• TASK REQUIREMENTS:
Lines with the string "into" must each be copied from the listing.

[DATA FOR PROCESSING Boundary: Start]

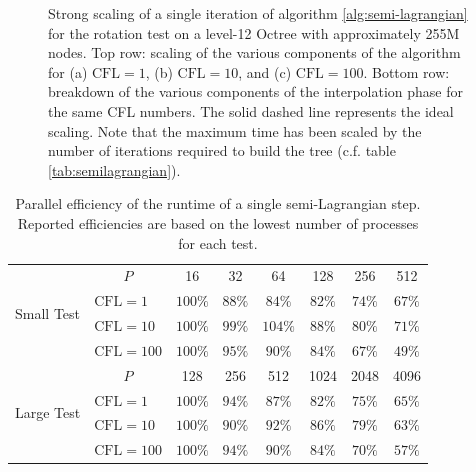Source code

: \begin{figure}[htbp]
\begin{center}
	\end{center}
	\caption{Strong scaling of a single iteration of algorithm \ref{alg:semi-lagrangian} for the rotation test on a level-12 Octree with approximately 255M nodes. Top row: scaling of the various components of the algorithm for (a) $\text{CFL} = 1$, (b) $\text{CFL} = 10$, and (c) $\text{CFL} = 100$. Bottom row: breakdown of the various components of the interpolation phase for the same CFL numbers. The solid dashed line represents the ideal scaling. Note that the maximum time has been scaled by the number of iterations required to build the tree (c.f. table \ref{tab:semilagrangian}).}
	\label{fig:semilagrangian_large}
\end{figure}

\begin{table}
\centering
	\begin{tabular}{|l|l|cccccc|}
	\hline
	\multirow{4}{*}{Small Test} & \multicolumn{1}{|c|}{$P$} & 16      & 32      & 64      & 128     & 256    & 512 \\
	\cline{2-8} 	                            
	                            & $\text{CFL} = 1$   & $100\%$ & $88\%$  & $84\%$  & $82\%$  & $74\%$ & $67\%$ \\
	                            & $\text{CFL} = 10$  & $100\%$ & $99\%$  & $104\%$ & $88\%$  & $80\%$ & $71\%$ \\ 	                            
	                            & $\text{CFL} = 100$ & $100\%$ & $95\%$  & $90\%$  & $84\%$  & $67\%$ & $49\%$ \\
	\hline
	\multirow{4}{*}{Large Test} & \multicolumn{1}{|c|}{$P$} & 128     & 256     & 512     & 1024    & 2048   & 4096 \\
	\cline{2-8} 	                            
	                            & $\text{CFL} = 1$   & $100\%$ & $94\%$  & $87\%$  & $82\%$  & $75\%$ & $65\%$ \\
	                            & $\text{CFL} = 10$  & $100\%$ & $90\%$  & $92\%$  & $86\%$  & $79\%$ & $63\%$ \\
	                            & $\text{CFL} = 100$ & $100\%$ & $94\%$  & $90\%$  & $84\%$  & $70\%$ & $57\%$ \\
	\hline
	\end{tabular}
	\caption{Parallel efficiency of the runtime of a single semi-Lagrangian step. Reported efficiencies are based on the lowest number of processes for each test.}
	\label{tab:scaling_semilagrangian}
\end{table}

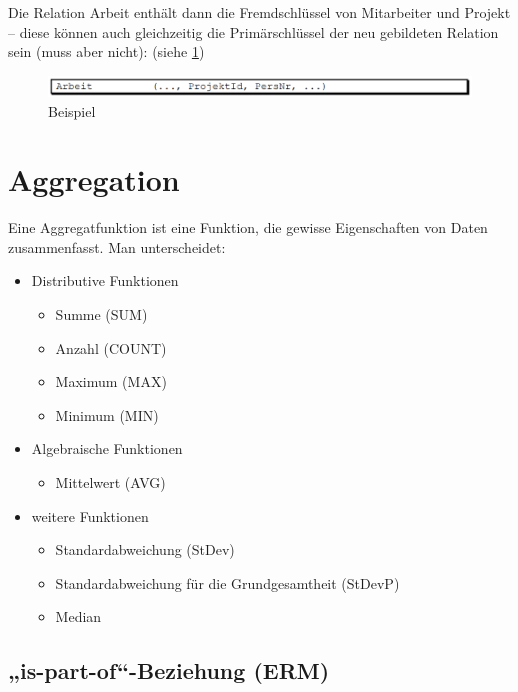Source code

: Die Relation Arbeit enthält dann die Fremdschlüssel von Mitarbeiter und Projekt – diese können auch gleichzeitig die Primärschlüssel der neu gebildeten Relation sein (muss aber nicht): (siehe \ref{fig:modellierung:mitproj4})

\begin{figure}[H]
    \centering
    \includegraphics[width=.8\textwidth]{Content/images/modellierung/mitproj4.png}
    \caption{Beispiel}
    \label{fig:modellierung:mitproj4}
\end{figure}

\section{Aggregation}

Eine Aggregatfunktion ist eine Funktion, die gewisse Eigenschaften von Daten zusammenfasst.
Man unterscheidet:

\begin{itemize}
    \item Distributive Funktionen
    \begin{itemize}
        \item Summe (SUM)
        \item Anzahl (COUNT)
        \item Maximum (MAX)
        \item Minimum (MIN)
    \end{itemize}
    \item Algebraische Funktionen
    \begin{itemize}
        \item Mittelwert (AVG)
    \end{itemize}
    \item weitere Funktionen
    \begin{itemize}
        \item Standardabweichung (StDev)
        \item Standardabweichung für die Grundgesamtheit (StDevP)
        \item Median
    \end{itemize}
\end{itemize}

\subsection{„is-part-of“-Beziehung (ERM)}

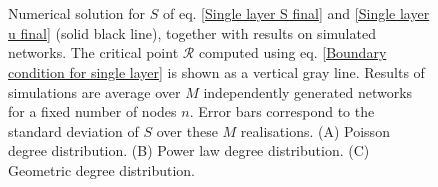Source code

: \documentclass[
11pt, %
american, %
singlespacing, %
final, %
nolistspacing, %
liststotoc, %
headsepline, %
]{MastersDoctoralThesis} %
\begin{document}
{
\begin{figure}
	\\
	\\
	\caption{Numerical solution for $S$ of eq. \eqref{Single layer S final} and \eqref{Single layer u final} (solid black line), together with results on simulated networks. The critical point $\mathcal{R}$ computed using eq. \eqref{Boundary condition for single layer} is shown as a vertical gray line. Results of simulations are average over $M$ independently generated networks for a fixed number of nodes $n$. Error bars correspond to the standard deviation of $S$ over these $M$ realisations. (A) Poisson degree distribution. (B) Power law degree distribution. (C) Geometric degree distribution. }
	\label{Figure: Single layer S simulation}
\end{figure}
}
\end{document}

[DATA FOR PROCESSING Boundary: End]
[DATA FOR PROCESSING Boundary: Start]

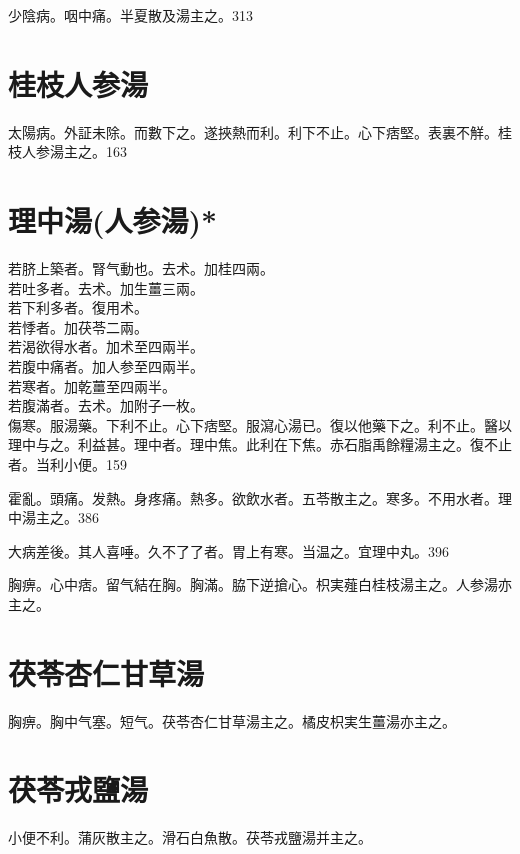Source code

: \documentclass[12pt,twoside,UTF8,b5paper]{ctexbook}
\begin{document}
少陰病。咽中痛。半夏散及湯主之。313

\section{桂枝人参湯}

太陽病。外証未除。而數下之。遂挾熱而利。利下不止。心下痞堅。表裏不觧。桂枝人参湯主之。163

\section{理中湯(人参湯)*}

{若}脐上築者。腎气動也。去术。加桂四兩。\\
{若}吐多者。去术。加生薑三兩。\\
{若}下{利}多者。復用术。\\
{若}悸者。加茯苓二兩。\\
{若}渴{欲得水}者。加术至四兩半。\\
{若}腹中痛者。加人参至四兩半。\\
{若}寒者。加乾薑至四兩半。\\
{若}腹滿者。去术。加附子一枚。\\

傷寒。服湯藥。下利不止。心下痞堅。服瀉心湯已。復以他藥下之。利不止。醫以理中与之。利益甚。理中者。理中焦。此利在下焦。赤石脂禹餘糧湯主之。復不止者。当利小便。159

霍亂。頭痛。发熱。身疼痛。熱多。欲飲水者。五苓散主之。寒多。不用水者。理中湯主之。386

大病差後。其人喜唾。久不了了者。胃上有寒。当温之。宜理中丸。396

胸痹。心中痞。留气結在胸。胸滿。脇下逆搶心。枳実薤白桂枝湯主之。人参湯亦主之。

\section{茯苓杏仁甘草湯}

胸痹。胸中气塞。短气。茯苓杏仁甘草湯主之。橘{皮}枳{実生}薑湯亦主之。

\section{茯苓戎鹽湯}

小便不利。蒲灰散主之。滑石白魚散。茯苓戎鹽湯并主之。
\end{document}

[DATA FOR PROCESSING Boundary: End]
[DATA FOR PROCESSING Boundary: Start]

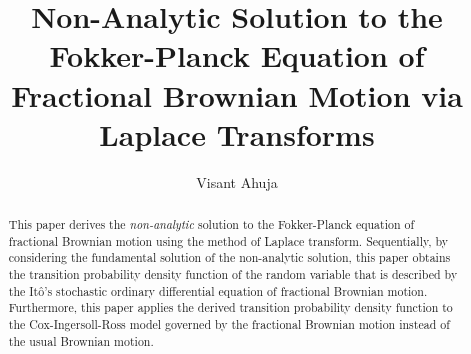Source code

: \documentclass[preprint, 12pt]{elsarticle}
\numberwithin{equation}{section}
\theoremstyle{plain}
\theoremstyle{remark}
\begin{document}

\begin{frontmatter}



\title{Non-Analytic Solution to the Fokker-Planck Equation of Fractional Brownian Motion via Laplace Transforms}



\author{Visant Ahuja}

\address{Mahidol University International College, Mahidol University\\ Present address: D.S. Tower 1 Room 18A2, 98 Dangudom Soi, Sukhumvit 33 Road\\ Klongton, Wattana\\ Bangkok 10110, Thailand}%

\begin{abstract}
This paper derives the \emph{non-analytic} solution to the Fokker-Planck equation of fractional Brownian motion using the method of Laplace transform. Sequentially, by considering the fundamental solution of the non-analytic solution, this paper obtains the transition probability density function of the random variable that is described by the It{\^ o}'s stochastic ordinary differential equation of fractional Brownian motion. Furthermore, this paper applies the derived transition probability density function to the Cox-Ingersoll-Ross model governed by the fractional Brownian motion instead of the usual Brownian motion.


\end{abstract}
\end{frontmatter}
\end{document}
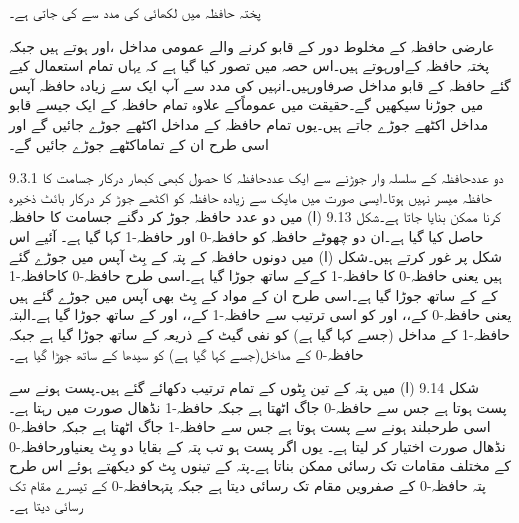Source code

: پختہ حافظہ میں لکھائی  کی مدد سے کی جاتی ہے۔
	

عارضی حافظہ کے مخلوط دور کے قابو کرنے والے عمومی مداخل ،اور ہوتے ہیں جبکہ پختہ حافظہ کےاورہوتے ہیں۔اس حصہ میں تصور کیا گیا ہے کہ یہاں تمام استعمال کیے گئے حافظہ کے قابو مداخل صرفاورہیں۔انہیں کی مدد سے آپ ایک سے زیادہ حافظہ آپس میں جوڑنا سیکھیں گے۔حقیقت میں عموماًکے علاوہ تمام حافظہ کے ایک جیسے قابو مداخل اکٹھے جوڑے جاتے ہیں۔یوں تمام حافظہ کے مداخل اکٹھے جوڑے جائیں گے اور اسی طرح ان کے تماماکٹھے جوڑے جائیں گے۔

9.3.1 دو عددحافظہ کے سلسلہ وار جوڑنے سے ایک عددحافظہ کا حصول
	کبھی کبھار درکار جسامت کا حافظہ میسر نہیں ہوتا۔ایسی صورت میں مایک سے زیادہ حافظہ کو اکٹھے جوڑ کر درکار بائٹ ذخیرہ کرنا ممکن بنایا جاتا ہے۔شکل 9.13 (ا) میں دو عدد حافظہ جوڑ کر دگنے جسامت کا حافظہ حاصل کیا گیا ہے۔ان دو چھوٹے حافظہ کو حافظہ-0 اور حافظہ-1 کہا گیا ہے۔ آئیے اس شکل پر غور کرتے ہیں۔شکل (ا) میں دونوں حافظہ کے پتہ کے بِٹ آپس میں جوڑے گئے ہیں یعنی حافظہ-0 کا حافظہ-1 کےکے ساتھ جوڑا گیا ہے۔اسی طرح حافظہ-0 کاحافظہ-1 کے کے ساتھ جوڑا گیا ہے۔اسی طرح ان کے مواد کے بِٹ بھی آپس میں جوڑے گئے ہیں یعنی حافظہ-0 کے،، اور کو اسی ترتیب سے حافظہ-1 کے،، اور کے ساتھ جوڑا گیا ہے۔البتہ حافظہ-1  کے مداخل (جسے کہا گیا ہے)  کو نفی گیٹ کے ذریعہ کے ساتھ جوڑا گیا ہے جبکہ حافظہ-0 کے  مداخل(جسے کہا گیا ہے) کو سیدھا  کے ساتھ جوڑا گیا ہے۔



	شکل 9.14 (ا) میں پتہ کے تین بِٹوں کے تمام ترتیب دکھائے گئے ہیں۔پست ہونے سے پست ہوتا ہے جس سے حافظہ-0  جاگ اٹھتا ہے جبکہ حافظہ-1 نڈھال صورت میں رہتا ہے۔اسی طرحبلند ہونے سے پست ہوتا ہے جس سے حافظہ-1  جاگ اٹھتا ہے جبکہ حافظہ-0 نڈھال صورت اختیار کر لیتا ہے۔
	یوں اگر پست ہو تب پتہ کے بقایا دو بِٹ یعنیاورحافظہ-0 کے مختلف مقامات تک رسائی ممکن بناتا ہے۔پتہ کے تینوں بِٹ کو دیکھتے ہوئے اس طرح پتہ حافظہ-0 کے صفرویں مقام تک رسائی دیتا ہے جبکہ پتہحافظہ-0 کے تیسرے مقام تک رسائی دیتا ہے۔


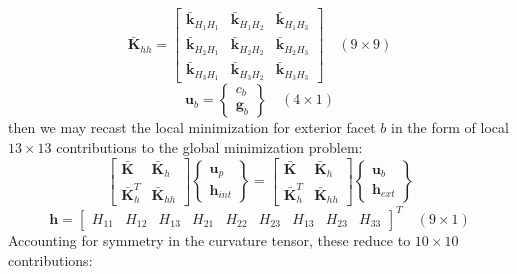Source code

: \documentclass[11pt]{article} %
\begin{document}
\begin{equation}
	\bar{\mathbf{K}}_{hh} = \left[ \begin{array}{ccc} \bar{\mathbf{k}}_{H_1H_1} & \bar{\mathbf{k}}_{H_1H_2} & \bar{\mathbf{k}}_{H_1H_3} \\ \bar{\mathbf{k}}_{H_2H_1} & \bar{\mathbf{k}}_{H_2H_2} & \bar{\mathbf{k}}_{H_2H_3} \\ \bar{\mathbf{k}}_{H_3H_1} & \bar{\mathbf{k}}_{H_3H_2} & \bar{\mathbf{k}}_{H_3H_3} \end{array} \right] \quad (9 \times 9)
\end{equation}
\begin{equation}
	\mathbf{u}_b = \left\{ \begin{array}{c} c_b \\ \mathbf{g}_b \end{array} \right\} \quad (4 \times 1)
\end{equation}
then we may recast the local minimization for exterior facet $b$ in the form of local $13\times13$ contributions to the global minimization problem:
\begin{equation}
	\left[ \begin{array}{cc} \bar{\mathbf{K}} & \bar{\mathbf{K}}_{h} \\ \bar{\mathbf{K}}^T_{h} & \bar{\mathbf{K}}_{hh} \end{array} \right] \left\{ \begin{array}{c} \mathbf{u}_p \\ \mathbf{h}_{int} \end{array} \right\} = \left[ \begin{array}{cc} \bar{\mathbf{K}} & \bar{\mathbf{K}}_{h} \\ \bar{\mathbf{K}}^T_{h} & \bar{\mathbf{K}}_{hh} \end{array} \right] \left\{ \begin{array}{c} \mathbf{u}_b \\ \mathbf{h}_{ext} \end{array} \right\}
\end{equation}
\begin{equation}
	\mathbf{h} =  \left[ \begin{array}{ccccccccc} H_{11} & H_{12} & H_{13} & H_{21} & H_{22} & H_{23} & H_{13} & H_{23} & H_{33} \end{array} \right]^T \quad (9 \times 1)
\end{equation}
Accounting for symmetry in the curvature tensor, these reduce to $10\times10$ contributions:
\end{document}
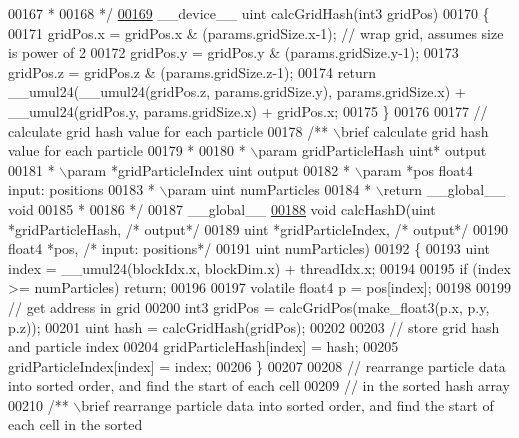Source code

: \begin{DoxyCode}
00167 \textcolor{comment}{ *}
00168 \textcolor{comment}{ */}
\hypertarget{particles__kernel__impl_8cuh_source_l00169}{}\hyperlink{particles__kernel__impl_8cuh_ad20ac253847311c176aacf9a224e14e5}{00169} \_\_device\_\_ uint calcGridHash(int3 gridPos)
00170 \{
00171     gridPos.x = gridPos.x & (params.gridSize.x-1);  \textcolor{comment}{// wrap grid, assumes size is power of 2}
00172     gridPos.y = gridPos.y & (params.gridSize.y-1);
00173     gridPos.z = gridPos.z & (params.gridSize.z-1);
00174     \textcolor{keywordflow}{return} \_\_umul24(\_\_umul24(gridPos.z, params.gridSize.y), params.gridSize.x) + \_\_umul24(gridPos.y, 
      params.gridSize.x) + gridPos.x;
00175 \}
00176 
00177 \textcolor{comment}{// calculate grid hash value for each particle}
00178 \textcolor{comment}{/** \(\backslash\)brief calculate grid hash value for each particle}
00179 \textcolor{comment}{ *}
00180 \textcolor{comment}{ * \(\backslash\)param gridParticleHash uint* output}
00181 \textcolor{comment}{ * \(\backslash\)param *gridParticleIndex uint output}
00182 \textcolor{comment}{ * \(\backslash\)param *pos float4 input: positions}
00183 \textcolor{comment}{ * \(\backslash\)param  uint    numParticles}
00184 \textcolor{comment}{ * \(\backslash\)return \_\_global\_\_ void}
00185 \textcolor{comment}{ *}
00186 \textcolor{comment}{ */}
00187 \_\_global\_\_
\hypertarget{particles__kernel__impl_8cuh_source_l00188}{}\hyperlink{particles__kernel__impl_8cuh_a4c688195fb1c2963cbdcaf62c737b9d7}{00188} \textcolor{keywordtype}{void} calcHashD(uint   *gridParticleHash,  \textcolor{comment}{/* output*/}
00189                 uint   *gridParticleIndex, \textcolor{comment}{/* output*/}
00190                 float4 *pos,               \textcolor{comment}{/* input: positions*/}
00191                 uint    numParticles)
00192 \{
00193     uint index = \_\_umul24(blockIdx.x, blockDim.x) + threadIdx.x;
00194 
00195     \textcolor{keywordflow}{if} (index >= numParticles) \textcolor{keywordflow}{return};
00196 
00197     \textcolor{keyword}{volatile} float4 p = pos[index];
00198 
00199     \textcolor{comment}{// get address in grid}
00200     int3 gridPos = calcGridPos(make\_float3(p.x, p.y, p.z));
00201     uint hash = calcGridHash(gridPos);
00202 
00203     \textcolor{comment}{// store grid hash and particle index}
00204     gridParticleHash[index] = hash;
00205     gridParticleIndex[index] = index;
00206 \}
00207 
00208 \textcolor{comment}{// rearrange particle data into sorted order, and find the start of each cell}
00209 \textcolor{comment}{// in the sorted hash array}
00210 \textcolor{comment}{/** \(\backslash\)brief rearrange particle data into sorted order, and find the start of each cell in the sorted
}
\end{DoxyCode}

[DATA FOR PROCESSING Boundary: End]

• SOLUTION:
00208 \textcolor{comment}{// rearrange particle data into sorted order, and find the start of each cell}
00210 \textcolor{comment}{/** \(\backslash\)brief rearrange particle data into sorted order, and find the start of each cell in the sorted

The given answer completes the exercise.